Anggota komisi IV DPR, Slamet, menolak importasi beras tersebut. Dia merasa stok pasokan produksi beras dalam negeri mencukupi dan bisa digunakan untuk memenuhi cadangan Bulog, daripada harus impor.
"Ini ironi karena pada saat bersamaan stok beras nasional justru sedang surplus 1,7 juta ton berdasarkan data Kementerian Pertanian dan BPS," kata Slamet pada saat Sidang Paripurna DPR RI ke-14 Masa Persidangan III Tahun 2022-2023 di Gedung DPR, Selasa (10/1).
Slamet mengatakan, Indonesia terpaksa harus impor untuk memenuhi cadangan Bulog karena buruknya tata kelola beras nasional. Pada saat panen raya periode Februari hingga April 2022 lalu, produksi beras petani nasional tidak terserap maksimal oleh Bulog.
"Penyerapan Bulog yang dapat tugas dari pemerintah untuk isi CBP sangat rendah, hanya 233.240 ton, sedangkan produksi beras produk petani dari Februari-April 2022 ada 12,82 juta ton. Artinya produksi dalam negeri cukup untuk pemenuhan CBP," terang Slamet.

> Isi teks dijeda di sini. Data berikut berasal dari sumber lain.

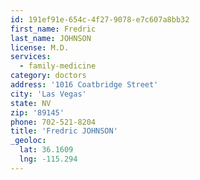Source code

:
 ```yaml
---
id: 191ef91e-654c-4f27-9078-e7c607a8bb32
first_name: Fredric
last_name: JOHNSON
license: M.D.
services:
  - family-medicine
category: doctors
address: '1016 Coatbridge Street'
city: 'Las Vegas'
state: NV
zip: '89145'
phone: 702-521-8204
title: 'Fredric JOHNSON'
_geoloc:
  lat: 36.1609
  lng: -115.294
---
```

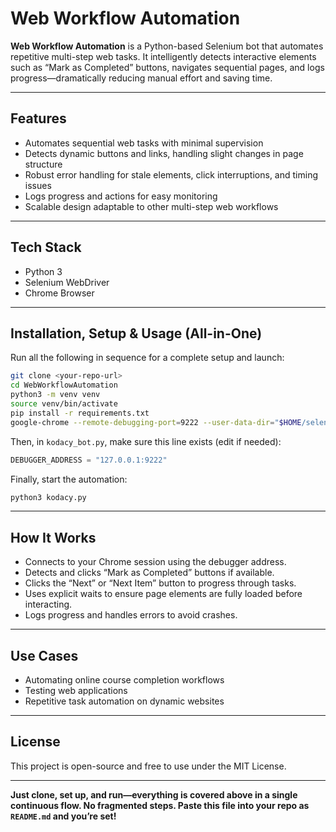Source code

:# Web Workflow Automation

**Web Workflow Automation** is a Python-based Selenium bot that automates repetitive multi-step web tasks. It intelligently detects interactive elements such as “Mark as Completed” buttons, navigates sequential pages, and logs progress—dramatically reducing manual effort and saving time.

---

## Features

- Automates sequential web tasks with minimal supervision  
- Detects dynamic buttons and links, handling slight changes in page structure  
- Robust error handling for stale elements, click interruptions, and timing issues  
- Logs progress and actions for easy monitoring  
- Scalable design adaptable to other multi-step web workflows  

---

## Tech Stack

- Python 3  
- Selenium WebDriver  
- Chrome Browser  

---

## Installation, Setup & Usage (All-in-One)

Run all the following in sequence for a complete setup and launch:

```bash
git clone <your-repo-url>
cd WebWorkflowAutomation
python3 -m venv venv
source venv/bin/activate
pip install -r requirements.txt
google-chrome --remote-debugging-port=9222 --user-data-dir="$HOME/selenium-profile"
```

Then, in `kodacy_bot.py`, make sure this line exists (edit if needed):

```python
DEBUGGER_ADDRESS = "127.0.0.1:9222"
```

Finally, start the automation:

```bash
python3 kodacy.py
```

---

## How It Works

- Connects to your Chrome session using the debugger address.
- Detects and clicks “Mark as Completed” buttons if available.
- Clicks the “Next” or “Next Item” button to progress through tasks.
- Uses explicit waits to ensure page elements are fully loaded before interacting.
- Logs progress and handles errors to avoid crashes.

---

## Use Cases

- Automating online course completion workflows
- Testing web applications
- Repetitive task automation on dynamic websites

---

## License

This project is open-source and free to use under the MIT License.

---

**Just clone, set up, and run—everything is covered above in a single continuous flow. No fragmented steps. Paste this file into your repo as `README.md` and you’re set!**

Atas hal tersebut, pihaknya menyatakan beberapa sikap. Pertama menolak dengan tegas impor beras dengan alasan pemenuhan CBP karena stok beras nasional sudah mencukupi kebutuhan nasional.
Kedua, pihaknya juga menolak impor beras karena akan merugikan petani dalam negeri. Ketiga, Slamet meminta pemerintah melalui Perum Bulog untuk memaksimalkan penyerapan beras dari petani untuk pemenuhan CBP dengan harga yang layak, khususnya pada musim panen raya sehingga tak ada alasan lagi kekurangan stok di akhir tahun.
"Keempat, terkait harga beras yang masih tinggi, padahal sudah dilakukan impor beras, maka pemerintah harus berani audit stok gudang dari perusahaan-perusahaan besar untuk cegah penimbunan dan mempengaruhi beras nasional," tutur Slamet.